Dataset entries:
━━━━━━━━━━━━━━━━━━━━

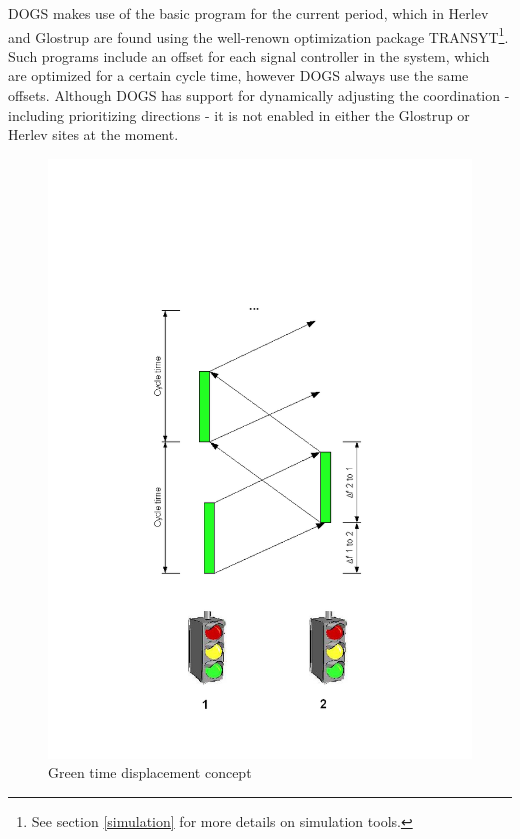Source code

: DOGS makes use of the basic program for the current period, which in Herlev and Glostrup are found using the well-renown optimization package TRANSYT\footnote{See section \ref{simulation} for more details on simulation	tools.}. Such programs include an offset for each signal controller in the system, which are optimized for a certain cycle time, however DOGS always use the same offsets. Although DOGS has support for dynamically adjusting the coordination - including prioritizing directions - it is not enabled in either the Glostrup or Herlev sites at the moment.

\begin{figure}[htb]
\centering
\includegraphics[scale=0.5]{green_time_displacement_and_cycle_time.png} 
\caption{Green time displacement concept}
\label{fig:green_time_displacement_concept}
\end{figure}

━━━━━━━━━━━━━━━━━━━━

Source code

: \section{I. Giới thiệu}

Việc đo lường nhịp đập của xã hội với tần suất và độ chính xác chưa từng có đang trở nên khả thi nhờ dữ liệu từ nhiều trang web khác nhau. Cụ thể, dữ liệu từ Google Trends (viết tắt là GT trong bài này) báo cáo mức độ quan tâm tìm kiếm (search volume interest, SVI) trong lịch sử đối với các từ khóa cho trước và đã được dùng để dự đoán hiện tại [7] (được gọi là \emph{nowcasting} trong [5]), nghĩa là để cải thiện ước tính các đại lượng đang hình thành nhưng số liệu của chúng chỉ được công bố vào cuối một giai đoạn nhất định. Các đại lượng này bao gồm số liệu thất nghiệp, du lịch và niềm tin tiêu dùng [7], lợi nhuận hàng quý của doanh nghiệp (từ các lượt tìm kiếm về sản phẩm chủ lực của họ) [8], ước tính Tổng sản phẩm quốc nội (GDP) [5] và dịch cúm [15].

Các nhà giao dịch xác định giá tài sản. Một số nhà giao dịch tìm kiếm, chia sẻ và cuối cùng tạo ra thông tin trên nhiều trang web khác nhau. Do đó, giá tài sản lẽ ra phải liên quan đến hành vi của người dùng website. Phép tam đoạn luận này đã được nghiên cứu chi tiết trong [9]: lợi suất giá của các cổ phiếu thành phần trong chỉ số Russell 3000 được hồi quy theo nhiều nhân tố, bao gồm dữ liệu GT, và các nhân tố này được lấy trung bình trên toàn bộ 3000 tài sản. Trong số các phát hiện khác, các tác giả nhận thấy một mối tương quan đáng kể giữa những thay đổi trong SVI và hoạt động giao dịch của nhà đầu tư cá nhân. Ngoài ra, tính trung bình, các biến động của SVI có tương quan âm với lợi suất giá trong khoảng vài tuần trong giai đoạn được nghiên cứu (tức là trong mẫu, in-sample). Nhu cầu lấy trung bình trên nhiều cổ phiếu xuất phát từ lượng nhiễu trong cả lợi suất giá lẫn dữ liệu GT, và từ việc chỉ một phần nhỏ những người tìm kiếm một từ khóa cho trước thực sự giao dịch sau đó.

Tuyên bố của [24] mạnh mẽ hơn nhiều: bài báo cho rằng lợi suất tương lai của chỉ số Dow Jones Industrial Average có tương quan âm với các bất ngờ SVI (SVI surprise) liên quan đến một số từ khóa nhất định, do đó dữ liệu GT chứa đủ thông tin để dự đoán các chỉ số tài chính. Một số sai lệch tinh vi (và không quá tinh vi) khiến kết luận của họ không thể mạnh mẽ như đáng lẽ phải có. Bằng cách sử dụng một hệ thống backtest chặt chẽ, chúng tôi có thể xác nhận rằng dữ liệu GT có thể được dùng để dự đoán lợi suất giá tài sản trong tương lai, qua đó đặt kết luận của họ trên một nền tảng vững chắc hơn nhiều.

━━━━━━━━━━━━━━━━━━━━

[About this exercise] Show the lines of the entries that include the string "phải", copying each in full.

[Response for this exercise]
Các nhà giao dịch xác định giá tài sản. Một số nhà giao dịch tìm kiếm, chia sẻ và cuối cùng tạo ra thông tin trên nhiều trang web khác nhau. Do đó, giá tài sản lẽ ra phải liên quan đến hành vi của người dùng website. Phép tam đoạn luận này đã được nghiên cứu chi tiết trong [9]: lợi suất giá của các cổ phiếu thành phần trong chỉ số Russell 3000 được hồi quy theo nhiều nhân tố, bao gồm dữ liệu GT, và các nhân tố này được lấy trung bình trên toàn bộ 3000 tài sản. Trong số các phát hiện khác, các tác giả nhận thấy một mối tương quan đáng kể giữa những thay đổi trong SVI và hoạt động giao dịch của nhà đầu tư cá nhân. Ngoài ra, tính trung bình, các biến động của SVI có tương quan âm với lợi suất giá trong khoảng vài tuần trong giai đoạn được nghiên cứu (tức là trong mẫu, in-sample). Nhu cầu lấy trung bình trên nhiều cổ phiếu xuất phát từ lượng nhiễu trong cả lợi suất giá lẫn dữ liệu GT, và từ việc chỉ một phần nhỏ những người tìm kiếm một từ khóa cho trước thực sự giao dịch sau đó.
Tuyên bố của [24] mạnh mẽ hơn nhiều: bài báo cho rằng lợi suất tương lai của chỉ số Dow Jones Industrial Average có tương quan âm với các bất ngờ SVI (SVI surprise) liên quan đến một số từ khóa nhất định, do đó dữ liệu GT chứa đủ thông tin để dự đoán các chỉ số tài chính. Một số sai lệch tinh vi (và không quá tinh vi) khiến kết luận của họ không thể mạnh mẽ như đáng lẽ phải có. Bằng cách sử dụng một hệ thống backtest chặt chẽ, chúng tôi có thể xác nhận rằng dữ liệu GT có thể được dùng để dự đoán lợi suất giá tài sản trong tương lai, qua đó đặt kết luận của họ trên một nền tảng vững chắc hơn nhiều.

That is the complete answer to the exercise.